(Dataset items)
Segment Open

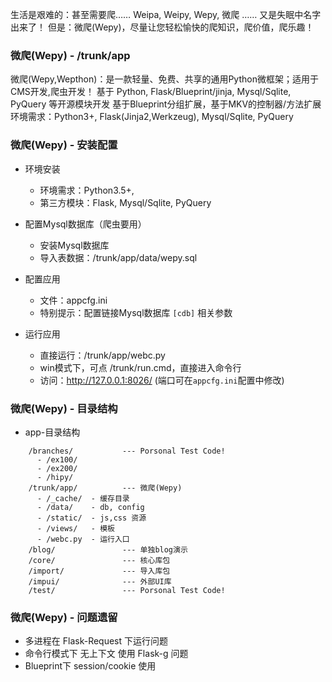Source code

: 

生活是艰难的：甚至需要爬……
Weipa, Weipy, Wepy, 微爬 …… 又是失眠中名字出来了！ 但是：微爬(Wepy)，尽量让您轻松愉快的爬知识，爬价值，爬乐趣！


### 微爬(Wepy) - /trunk/app

微爬(Wepy,Wepthon)：是一款轻量、免费、共享的通用Python微框架；适用于CMS开发,爬虫开发！
基于 Python, Flask/Blueprint/jinja, Mysql/Sqlite, PyQuery 等开源模块开发
基于Blueprint分组扩展，基于MKV的控制器/方法扩展
环境需求：Python3+, Flask(Jinja2,Werkzeug), Mysql/Sqlite, PyQuery


### 微爬(Wepy) - 安装配置

* 环境安装
  - 环境需求：Python3.5+, 
  - 第三方模块：Flask, Mysql/Sqlite, PyQuery

* 配置Mysql数据库（爬虫要用）
  - 安装Mysql数据库
  - 导入表数据：/trunk/app/data/wepy.sql

* 配置应用
  - 文件：appcfg.ini
  - 特别提示：配置链接Mysql数据库 `[cdb]` 相关参数

* 运行应用
  - 直接运行：/trunk/app/webc.py
  - win模式下，可点 /trunk/run.cmd，直接进入命令行
  - 访问：http://127.0.0.1:8026/ (端口可在`appcfg.ini`配置中修改)


### 微爬(Wepy) - 目录结构

* app-目录结构

```
    /branches/           --- Porsonal Test Code!
      - /ex100/    
      - /ex200/    
      - /hipy/     
    /trunk/app/          --- 微爬(Wepy)
      - /_cache/  - 缓存目录
      - /data/    - db, config
      - /static/  - js,css 资源
      - /views/   - 模板
      - /webc.py  - 运行入口
    /blog/               --- 单独blog演示
    /core/               --- 核心库包
    /import/             --- 导入库包
    /impui/              --- 外部UI库
    /test/               --- Porsonal Test Code!
```


### 微爬(Wepy) - 问题遗留

* 多进程在 Flask-Request 下运行问题
* 命令行模式下 无上下文 使用 Flask-g 问题
* Blueprint下 session/cookie 使用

Segment Closed

(What to work on) Reproduce all the records verbatim, excluding images.

(Exercise result)
Source code

: 

生活是艰难的：甚至需要爬……
Weipa, Weipy, Wepy, 微爬 …… 又是失眠中名字出来了！ 但是：微爬(Wepy)，尽量让您轻松愉快的爬知识，爬价值，爬乐趣！


### 微爬(Wepy) - /trunk/app

微爬(Wepy,Wepthon)：是一款轻量、免费、共享的通用Python微框架；适用于CMS开发,爬虫开发！
基于 Python, Flask/Blueprint/jinja, Mysql/Sqlite, PyQuery 等开源模块开发
基于Blueprint分组扩展，基于MKV的控制器/方法扩展
环境需求：Python3+, Flask(Jinja2,Werkzeug), Mysql/Sqlite, PyQuery


### 微爬(Wepy) - 安装配置

* 环境安装
  - 环境需求：Python3.5+, 
  - 第三方模块：Flask, Mysql/Sqlite, PyQuery

* 配置Mysql数据库（爬虫要用）
  - 安装Mysql数据库
  - 导入表数据：/trunk/app/data/wepy.sql

* 配置应用
  - 文件：appcfg.ini
  - 特别提示：配置链接Mysql数据库 `[cdb]` 相关参数

* 运行应用
  - 直接运行：/trunk/app/webc.py
  - win模式下，可点 /trunk/run.cmd，直接进入命令行
  - 访问：http://127.0.0.1:8026/ (端口可在`appcfg.ini`配置中修改)


### 微爬(Wepy) - 目录结构

* app-目录结构

```
    /branches/           --- Porsonal Test Code!
      - /ex100/    
      - /ex200/    
      - /hipy/     
    /trunk/app/          --- 微爬(Wepy)
      - /_cache/  - 缓存目录
      - /data/    - db, config
      - /static/  - js,css 资源
      - /views/   - 模板
      - /webc.py  - 运行入口
    /blog/               --- 单独blog演示
    /core/               --- 核心库包
    /import/             --- 导入库包
    /impui/              --- 外部UI库
    /test/               --- Porsonal Test Code!
```


### 微爬(Wepy) - 问题遗留

* 多进程在 Flask-Request 下运行问题
* 命令行模式下 无上下文 使用 Flask-g 问题
* Blueprint下 session/cookie 使用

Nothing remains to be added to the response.